Ma guardi, mettiamola in questo modo: un’accelerazione verso sistemi alternativi era anche doverosa, ma avrei voluto vedere meno ideologia. Io ora guido una full hybrid, e mi sono abituato rispettando i limiti a viaggiare in autostrada con consumi di 15-16 km/litro: con una berlina grande, che fino a qualche anno fa erano più da utilitaria Il che dimostra come sviluppare tecnologie porti a dei vantaggi. Oggi punterei sulle plug-in, considerato che i consumi maggiori li facciamo nei percorsi cittadini quotidiani, perciò in una fase di transizione pensare che, nella settimana lavorativa, il chilometraggio di 30-70 km giornaliero lo possa fare in modalità totalmente elettrica grazie a una piccola batteria, ma che nel weekend possa fare grandi percorrenze senza timore di restare per strada a causa di una rete di ricarica non sviluppata, mi sembra un passaggio intermedio, un compromesso, accettabile. Chiaro che con il tempo migliorerà la rete di ricarica, così come la resa delle batterie e il loro costo, e magari cambierà anche la relativa tecnologia con l’uso di meno terre rare Così, si farebbe una transizione ragionevole, senza demonizzare l’intero settore. Da tecnico, la mia posizione è questa.

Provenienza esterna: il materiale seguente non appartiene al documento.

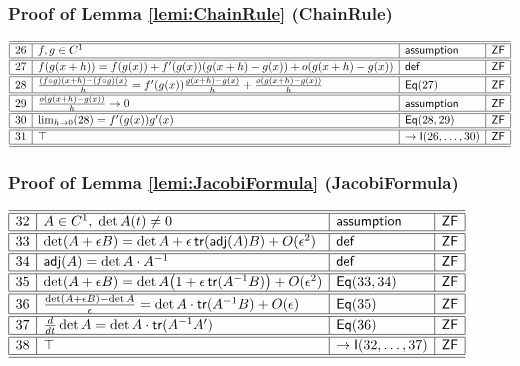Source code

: \documentclass[11pt,reqno]{amsart}
\begin{document}
\medskip

\subsubsection*{Proof of Lemma \ref{lemi:ChainRule} (\textsf{ChainRule})}

\noindent$%
\begin{array}{|r|l|l|l|}
\hline\hline
26 & f,g\in C^{1} & \mathsf{assumption} & \mathsf{ZF} \\ \hline\hline
27 & f(g(x+h))=f(g(x))+f^{\prime}(g(x))(g(x+h)-g(x))+o(g(x+h)-g(x)) & \mathsf{def} & \mathsf{ZF} \\ \hline\hline
28 & \frac{(f\circ g)(x+h)-(f\circ g)(x)}{h}=f^{\prime}(g(x))\frac{g(x+h)-g(x)}{h}+\frac{o(g(x+h)-g(x))}{h} & \mathsf{Eq}(27) & \mathsf{ZF} \\ \hline\hline
29 & \frac{o(g(x+h)-g(x))}{h}\to0 & \mathsf{assumption} & \mathsf{ZF} \\ \hline\hline
30 & \lim_{h\to0}(28)=f^{\prime}(g(x))g^{\prime}(x) & \mathsf{Eq}(28,29) & \mathsf{ZF} \\ \hline\hline
31 & \top & \to\mathsf{I}(26,\dots,30) & \mathsf{ZF} \\ \hline\hline
\end{array}%
$

\medskip

\subsubsection*{Proof of Lemma \ref{lemi:JacobiFormula} (\textsf{JacobiFormula})}

\noindent$%
\begin{array}{|r|l|l|l|}
\hline\hline
32 & A\in C^{1},\;\det A(t)\neq0 & \mathsf{assumption} & \mathsf{ZF} \\ \hline\hline
33 & \det(A+\epsilon B)=\det A+\epsilon\,\mathsf{tr}(\mathsf{adj}(A)B)+O(\epsilon^{2}) & \mathsf{def} & \mathsf{ZF} \\ \hline\hline
34 & \mathsf{adj}(A)=\det A\cdot A^{-1} & \mathsf{def} & \mathsf{ZF} \\ \hline\hline
35 & \det(A+\epsilon B)=\det A\bigl(1+\epsilon\,\mathsf{tr}(A^{-1}B)\bigr)+O(\epsilon^{2}) & \mathsf{Eq}(33,34) & \mathsf{ZF} \\ \hline\hline
36 & \frac{\det(A+\epsilon B)-\det A}{\epsilon}=\det A\cdot\mathsf{tr}(A^{-1}B)+O(\epsilon) & \mathsf{Eq}(35) & \mathsf{ZF} \\ \hline\hline
37 & \tfrac{d}{dt}\det A=\det A\cdot\mathsf{tr}(A^{-1}A^{\prime}) & \mathsf{Eq}(36) & \mathsf{ZF} \\ \hline\hline
38 & \top & \to\mathsf{I}(32,\dots,37) & \mathsf{ZF} \\ \hline\hline
\end{array}%
$
\end{document}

L’Italia, e lei in prima persona, ha cercato anche di difendere la specificità dei piccoli costruttori della Motor Valley.
Sì, e qui in effetti abbiamo portato a casa un risultato. Quantomeno abbiamo guadagnato tempo. Del resto, il danno di fermare il processo evolutivo di un’eccellenza tecnologica concentrata soprattutto in Italia sarebbe stato enormemente superiore all’ipotetico danno ambientale che deriverebbe dal non concedere a questo comparto una deroga dalle norme generali, considerati il numero relativamente basso di esemplari e i pochi chilometri percorsi da queste auto.